-- The data --
*** Begin section ***
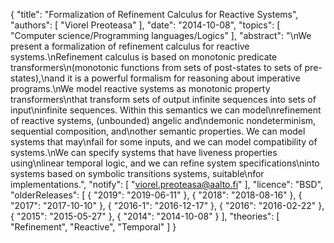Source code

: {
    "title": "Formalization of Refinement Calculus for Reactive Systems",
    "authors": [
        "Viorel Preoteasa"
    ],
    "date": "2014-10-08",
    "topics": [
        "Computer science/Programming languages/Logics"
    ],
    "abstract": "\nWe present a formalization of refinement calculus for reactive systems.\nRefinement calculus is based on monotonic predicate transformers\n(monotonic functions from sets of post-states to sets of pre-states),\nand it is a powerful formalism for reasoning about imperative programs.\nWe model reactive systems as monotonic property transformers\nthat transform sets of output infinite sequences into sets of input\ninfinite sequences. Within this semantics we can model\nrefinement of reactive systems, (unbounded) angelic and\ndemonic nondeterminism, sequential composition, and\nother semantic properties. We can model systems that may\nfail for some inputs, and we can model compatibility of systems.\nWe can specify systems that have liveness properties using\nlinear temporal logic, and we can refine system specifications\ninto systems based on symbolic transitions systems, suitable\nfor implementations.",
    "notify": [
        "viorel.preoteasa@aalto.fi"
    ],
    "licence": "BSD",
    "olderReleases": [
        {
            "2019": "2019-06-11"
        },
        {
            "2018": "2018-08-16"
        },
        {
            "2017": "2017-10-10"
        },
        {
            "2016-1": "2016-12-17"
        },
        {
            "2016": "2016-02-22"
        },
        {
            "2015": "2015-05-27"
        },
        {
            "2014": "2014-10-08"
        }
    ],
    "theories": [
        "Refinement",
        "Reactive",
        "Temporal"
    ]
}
*** End section ***
*** Begin section ***
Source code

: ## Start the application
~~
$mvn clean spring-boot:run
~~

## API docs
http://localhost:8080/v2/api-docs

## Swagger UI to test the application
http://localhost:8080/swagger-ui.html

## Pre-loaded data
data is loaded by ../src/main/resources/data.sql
*** End section ***
*** Begin section ***
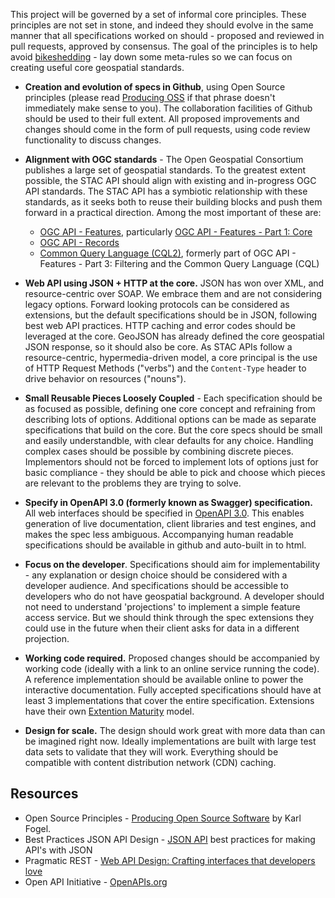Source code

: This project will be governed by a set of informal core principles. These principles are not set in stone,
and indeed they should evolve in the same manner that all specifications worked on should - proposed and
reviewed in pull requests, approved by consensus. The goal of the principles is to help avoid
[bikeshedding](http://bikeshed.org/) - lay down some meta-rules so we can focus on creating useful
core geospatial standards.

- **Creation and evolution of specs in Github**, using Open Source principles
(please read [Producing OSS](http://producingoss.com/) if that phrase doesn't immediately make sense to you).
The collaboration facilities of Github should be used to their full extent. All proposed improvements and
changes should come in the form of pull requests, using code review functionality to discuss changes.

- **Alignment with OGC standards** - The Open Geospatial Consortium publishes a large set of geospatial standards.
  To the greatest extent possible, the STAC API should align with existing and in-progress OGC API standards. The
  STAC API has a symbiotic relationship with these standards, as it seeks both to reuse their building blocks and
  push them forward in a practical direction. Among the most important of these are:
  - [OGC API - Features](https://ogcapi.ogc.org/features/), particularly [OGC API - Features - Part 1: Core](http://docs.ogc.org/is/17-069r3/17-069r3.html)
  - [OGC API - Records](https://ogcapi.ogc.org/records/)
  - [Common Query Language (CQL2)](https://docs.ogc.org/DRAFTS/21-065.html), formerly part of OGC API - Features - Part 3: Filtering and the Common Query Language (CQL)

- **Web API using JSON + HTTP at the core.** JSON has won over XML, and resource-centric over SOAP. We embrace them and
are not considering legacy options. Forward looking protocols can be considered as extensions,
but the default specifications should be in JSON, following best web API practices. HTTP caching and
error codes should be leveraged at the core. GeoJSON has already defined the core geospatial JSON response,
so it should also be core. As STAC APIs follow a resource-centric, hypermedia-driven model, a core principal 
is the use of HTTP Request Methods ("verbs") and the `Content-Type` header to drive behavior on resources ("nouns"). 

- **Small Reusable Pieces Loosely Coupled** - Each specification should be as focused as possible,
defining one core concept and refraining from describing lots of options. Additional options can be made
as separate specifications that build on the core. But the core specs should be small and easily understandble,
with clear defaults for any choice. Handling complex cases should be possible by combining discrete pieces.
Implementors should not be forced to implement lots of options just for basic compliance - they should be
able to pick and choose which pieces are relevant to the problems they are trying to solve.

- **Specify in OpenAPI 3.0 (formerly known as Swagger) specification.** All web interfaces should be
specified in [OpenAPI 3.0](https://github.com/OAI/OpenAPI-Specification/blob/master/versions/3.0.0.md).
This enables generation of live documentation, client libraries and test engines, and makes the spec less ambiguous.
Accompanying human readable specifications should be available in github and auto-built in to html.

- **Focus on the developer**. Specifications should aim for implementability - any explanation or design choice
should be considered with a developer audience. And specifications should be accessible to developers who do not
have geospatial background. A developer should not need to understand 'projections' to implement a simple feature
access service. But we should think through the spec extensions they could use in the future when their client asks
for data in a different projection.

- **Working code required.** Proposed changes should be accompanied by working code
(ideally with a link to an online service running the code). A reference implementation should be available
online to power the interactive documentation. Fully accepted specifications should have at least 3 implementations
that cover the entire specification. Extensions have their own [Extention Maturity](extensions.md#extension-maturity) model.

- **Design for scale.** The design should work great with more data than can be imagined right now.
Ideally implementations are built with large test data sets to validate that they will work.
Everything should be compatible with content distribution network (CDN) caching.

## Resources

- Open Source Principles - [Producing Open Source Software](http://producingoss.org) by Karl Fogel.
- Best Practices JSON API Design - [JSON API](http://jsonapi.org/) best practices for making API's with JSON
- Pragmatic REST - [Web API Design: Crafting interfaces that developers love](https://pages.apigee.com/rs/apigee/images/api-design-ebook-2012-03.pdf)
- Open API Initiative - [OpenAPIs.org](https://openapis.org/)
*** End section ***
-- What is being asked --
Using the material above, return each line in which the word "options" occurs.

-- Solution to the problem --
are not considering legacy options. Forward looking protocols can be considered as extensions,
defining one core concept and refraining from describing lots of options. Additional options can be made
Implementors should not be forced to implement lots of options just for basic compliance - they should be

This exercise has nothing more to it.